Monday, November 30, 1998 Published at 20:18 GMT
Southern Africa gets Aids disaster warning
Over 22 million of the 33 million people with HIV live in Africa
Aids could claim more victims than apartheid, colonialism or any natural disasters in southern Africa, the United Nations has warned.
More than 1.5 million people were infected by HIV in southern Africa this year and over half of these infections took place in South Africa alone.
Dr Piot said the epidemic would increasingly be felt at an economic level and could threaten the stability of South Africa, the region's economic powerhouse.
"Hard-won gains in terms of health are going to be wiped out," he said.
"The worst affected countries in the world are in this region."
Archibishop Desmond Tutu of South Africa has urged the world to tackle Aids with the same committment that it tackled apartheid.
Archbishop Tutu said governments should cut their defence budgets by a small percentage so that they can spend more on affordable health care, Aids research and education.
He said that, even though Africa had been hardest hit by the disease, Aids knew no boundaries and was also affecting Asia and Europe.
Africa worst hit
Sub-Saharan Africa accounts for over 22 million of the 33.4 million people infected with HIV around the world.
Some countries in southern Africa have been particularly badly hit, with a fifth of the adult population of Botswana, Namibia, Swaziland and Zimbabwe having the virus that leads to Aids.

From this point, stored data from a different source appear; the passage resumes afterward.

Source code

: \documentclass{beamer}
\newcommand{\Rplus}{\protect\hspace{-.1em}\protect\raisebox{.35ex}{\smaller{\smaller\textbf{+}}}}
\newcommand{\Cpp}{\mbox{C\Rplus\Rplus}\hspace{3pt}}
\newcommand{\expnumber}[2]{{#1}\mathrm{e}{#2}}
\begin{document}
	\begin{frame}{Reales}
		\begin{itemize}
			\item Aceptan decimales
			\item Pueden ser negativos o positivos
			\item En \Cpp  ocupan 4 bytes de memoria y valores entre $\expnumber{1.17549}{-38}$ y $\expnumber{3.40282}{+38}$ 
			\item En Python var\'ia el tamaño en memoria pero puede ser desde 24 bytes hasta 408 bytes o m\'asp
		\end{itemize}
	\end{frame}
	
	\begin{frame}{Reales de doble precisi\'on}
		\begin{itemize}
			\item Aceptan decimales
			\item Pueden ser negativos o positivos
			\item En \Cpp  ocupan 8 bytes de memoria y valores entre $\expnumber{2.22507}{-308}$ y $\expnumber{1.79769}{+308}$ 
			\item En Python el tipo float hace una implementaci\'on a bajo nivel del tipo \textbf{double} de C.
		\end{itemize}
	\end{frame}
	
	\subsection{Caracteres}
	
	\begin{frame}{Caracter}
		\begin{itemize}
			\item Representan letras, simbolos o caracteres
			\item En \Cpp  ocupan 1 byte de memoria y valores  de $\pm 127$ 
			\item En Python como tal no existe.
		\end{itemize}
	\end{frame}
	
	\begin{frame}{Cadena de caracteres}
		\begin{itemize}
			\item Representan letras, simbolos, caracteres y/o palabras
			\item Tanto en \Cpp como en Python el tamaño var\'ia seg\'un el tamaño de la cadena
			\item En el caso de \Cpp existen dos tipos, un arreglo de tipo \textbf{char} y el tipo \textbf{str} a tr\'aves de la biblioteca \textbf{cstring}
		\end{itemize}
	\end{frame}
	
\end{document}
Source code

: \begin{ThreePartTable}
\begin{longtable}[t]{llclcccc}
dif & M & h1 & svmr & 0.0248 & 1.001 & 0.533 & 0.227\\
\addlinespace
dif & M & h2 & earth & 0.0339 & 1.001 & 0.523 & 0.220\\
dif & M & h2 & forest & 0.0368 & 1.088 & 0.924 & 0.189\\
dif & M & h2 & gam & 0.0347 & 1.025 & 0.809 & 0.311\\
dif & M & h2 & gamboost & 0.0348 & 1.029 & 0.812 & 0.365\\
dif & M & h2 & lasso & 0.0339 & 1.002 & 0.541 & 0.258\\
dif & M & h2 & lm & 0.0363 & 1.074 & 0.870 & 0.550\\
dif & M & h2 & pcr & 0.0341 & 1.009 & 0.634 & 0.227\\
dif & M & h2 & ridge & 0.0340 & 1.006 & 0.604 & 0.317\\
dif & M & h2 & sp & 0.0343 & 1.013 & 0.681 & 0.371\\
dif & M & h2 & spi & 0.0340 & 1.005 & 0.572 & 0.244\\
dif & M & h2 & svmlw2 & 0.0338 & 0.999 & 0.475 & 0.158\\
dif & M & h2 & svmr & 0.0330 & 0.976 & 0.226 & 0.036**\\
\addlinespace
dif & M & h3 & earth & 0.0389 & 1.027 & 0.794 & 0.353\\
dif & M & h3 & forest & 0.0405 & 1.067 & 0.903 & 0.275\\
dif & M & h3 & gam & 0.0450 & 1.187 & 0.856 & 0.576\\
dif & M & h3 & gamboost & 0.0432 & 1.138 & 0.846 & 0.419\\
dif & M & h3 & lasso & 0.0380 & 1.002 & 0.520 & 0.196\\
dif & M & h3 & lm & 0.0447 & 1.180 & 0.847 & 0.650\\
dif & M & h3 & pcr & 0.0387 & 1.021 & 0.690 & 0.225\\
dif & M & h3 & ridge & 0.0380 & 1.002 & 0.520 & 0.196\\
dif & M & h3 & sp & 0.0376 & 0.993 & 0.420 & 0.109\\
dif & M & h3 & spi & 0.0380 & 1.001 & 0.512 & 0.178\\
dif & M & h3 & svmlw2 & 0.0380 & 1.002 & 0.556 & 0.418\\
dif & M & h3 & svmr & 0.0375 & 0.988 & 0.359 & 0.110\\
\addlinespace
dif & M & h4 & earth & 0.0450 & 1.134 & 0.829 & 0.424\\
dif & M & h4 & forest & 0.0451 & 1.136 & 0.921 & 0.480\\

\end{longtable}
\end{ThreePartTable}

Geraldine Fraser-Moleketi, South Africa's welfare minister, said that within three years nearly 250,000 South Africans would die of Aids every year.
This number will rise to half-a-million a year by 2007/8, she added.
More than 1,500 new infections are already taking place every day, and by the end of the first decade of the new millennium more than a quarter of the population is expected to have contracted HIV.
In the next 10 years, average life expectancy in South Africa will drop 20 years, from around 68 to just 48.
The South African Government has announced a $14m campaign to raise awareness about the disease amid growing concerns about the health and economic effect its spread is likely to have on the country's future.
However, controversially, the government refused to pay for prescription of the drug AZT which has proved effective in limiting the spread of HIV.
The government says the expense cannot be justified.